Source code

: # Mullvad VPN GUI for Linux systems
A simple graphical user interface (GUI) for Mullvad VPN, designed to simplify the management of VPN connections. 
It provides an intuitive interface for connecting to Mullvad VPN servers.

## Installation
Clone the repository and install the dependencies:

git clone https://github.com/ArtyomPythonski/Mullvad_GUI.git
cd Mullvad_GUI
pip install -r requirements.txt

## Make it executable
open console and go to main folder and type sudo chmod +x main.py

...

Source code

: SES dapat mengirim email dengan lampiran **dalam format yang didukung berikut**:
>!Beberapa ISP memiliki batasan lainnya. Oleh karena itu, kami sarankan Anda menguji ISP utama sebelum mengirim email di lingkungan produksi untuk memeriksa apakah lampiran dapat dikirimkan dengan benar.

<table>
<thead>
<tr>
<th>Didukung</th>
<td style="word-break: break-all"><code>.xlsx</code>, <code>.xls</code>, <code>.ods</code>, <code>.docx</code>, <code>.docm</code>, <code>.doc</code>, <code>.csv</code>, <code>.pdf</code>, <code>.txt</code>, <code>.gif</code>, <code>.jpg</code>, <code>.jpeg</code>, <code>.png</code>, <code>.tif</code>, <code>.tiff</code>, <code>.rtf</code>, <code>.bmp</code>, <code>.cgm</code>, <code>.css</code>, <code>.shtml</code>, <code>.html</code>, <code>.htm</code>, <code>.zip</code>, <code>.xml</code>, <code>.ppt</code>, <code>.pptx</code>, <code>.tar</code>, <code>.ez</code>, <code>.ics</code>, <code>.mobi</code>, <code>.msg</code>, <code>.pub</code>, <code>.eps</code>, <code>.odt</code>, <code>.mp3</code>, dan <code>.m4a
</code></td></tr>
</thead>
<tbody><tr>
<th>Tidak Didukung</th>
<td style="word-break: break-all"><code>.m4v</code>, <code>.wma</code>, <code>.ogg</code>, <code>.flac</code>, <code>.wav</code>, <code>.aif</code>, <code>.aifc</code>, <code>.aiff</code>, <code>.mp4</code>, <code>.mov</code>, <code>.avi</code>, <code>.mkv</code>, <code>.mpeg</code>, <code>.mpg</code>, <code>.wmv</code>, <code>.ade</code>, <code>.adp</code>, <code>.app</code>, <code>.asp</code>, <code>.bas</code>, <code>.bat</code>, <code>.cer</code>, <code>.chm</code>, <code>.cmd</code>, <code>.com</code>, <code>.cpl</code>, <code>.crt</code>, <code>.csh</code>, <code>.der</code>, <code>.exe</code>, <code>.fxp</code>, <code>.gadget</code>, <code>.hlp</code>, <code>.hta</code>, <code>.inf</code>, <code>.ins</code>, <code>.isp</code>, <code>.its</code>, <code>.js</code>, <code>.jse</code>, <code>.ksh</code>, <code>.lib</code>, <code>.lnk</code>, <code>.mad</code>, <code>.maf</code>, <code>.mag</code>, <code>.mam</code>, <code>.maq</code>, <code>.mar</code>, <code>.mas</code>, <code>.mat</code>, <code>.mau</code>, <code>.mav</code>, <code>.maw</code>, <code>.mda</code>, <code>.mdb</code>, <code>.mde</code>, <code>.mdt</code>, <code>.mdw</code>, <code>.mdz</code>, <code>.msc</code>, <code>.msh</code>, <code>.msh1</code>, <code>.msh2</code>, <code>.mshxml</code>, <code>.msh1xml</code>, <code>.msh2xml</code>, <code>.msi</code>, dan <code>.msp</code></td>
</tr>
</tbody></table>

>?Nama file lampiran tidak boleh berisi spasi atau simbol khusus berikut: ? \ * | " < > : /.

Exercise directions -
Pull out all lines of the data with the string "berikut".

Response -
: SES dapat mengirim email dengan lampiran **dalam format yang didukung berikut**:
>?Nama file lampiran tidak boleh berisi spasi atau simbol khusus berikut: ? \ * | " < > : /.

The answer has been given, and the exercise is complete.